- _YOUR OBJECTIVE_: Using the records below, write out again exactly the lines that begin at the line containing "please don't ruin" and end at the line containing "worry. I'll take", and no other lines.

(Extracted data entries)
•••••

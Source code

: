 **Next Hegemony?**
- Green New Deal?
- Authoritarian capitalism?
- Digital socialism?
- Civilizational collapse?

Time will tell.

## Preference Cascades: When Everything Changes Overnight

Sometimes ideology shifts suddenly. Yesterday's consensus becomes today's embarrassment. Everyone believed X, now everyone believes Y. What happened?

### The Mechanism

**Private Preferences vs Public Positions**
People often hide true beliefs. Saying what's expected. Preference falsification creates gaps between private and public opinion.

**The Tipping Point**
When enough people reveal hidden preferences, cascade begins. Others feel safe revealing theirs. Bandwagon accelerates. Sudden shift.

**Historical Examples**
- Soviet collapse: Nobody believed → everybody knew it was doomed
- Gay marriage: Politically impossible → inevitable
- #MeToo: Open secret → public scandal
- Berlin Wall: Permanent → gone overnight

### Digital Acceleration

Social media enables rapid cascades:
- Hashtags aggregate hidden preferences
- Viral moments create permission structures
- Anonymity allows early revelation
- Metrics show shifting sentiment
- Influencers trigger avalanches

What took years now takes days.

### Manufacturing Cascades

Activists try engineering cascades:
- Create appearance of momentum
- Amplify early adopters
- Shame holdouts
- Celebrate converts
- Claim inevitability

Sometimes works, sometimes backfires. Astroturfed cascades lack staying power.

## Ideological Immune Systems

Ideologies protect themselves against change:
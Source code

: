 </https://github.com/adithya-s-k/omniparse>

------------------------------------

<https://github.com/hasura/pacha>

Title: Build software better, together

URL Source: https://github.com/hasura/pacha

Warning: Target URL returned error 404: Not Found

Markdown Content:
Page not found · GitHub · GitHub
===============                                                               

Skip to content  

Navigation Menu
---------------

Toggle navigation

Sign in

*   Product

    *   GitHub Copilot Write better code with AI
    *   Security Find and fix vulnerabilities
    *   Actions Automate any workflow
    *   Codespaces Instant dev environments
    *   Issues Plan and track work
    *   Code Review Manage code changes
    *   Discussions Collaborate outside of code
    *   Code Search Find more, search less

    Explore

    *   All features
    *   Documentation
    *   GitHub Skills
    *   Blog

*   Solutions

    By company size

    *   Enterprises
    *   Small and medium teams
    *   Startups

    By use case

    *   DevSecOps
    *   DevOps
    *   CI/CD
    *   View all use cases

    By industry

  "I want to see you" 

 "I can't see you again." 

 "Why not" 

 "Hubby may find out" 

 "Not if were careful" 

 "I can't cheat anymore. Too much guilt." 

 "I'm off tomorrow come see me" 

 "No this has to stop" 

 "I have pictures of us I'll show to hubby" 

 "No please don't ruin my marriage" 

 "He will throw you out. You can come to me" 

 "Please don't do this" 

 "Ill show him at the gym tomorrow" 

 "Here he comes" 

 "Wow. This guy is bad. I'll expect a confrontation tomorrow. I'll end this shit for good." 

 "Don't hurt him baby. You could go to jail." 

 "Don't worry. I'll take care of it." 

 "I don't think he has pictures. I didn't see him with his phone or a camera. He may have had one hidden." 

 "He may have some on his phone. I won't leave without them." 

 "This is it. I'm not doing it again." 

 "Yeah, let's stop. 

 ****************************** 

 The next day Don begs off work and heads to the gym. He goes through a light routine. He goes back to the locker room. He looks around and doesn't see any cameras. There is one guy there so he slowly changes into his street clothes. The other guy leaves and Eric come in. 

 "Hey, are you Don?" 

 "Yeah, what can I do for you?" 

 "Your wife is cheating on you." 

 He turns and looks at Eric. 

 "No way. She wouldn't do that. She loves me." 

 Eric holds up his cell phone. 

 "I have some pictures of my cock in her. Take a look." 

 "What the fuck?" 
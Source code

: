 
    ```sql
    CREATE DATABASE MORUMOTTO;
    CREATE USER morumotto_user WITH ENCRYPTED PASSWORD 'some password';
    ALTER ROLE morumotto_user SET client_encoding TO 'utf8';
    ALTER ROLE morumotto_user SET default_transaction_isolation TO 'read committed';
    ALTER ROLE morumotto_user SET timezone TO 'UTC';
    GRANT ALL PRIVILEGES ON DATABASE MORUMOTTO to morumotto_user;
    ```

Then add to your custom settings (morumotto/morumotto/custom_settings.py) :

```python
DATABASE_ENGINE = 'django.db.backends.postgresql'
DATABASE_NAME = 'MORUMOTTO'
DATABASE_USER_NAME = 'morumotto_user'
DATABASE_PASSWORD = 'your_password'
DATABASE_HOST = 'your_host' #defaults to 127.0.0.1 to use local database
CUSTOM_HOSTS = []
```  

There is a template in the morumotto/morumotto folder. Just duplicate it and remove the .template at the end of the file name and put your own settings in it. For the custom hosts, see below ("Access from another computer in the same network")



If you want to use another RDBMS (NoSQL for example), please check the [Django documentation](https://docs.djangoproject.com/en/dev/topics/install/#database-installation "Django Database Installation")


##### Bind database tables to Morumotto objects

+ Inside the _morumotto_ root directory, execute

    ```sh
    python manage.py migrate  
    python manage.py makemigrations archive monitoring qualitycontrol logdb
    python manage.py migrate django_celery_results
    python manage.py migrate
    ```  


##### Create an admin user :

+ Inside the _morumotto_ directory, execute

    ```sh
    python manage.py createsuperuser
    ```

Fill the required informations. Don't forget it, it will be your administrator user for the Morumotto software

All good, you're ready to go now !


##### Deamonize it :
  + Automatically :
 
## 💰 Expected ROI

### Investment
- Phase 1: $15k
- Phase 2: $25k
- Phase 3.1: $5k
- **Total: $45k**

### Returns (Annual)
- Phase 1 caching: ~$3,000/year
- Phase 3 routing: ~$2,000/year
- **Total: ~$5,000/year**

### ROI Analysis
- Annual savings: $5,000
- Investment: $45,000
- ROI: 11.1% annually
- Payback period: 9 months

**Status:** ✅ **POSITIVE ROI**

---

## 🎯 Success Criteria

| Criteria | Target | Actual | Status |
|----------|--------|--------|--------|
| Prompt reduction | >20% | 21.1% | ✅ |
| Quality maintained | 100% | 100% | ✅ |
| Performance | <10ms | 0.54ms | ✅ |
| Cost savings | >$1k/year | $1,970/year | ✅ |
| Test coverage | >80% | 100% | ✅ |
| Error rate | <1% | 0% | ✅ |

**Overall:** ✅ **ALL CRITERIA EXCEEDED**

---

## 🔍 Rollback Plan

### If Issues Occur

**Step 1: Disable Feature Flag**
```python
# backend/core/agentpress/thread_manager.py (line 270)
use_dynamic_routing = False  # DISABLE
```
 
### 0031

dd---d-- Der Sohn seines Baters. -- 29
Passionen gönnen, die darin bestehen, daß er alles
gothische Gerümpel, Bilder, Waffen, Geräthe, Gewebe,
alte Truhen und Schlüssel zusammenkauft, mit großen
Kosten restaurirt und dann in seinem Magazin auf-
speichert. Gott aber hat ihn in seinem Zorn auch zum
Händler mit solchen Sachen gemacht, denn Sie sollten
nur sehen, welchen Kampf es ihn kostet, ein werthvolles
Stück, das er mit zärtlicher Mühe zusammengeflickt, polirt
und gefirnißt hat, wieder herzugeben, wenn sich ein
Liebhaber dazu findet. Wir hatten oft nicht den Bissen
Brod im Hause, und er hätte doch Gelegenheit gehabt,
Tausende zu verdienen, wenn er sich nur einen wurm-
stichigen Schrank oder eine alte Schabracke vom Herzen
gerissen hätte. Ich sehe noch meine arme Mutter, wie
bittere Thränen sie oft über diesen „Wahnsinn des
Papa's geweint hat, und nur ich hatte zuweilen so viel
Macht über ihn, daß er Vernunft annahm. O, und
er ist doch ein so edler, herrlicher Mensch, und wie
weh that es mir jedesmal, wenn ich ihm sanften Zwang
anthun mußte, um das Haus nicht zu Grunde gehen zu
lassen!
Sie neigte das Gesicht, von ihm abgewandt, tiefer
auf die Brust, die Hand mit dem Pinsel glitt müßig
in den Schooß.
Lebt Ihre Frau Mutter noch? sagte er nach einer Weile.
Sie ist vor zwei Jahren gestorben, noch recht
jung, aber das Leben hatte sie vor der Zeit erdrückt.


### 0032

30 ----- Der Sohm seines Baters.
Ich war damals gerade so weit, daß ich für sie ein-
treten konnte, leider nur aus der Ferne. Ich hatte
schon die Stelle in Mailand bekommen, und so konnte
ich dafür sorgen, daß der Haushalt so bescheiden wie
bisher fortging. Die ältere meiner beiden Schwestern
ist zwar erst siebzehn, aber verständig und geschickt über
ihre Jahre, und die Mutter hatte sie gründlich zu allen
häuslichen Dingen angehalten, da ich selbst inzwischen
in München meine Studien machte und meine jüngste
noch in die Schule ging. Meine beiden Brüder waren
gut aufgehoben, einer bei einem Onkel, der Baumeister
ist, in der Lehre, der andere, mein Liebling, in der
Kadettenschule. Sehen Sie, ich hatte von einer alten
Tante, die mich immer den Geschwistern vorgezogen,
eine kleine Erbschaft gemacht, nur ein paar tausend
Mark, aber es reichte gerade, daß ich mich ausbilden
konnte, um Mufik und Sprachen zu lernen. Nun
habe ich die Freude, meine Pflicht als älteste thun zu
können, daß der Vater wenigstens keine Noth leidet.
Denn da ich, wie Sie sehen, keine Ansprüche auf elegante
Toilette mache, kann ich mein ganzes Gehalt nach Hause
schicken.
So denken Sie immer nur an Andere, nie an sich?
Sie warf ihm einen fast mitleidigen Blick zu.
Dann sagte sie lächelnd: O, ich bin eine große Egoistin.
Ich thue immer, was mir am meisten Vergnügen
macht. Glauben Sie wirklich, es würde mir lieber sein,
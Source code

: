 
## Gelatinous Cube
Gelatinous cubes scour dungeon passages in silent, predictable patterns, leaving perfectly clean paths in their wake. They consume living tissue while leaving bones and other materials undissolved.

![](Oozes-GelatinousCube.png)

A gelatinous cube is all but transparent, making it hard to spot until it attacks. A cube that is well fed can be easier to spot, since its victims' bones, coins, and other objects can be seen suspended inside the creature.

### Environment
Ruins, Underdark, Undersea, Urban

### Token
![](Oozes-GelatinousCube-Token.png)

•••••

- _SOLUTION TO THIS TASK_:
 "No please don't ruin my marriage" 

 "He will throw you out. You can come to me" 

 "Please don't do this" 

 "Ill show him at the gym tomorrow" 

 "Here he comes" 

 "Wow. This guy is bad. I'll expect a confrontation tomorrow. I'll end this shit for good." 

 "Don't hurt him baby. You could go to jail." 

 "Don't worry. I'll take care of it." 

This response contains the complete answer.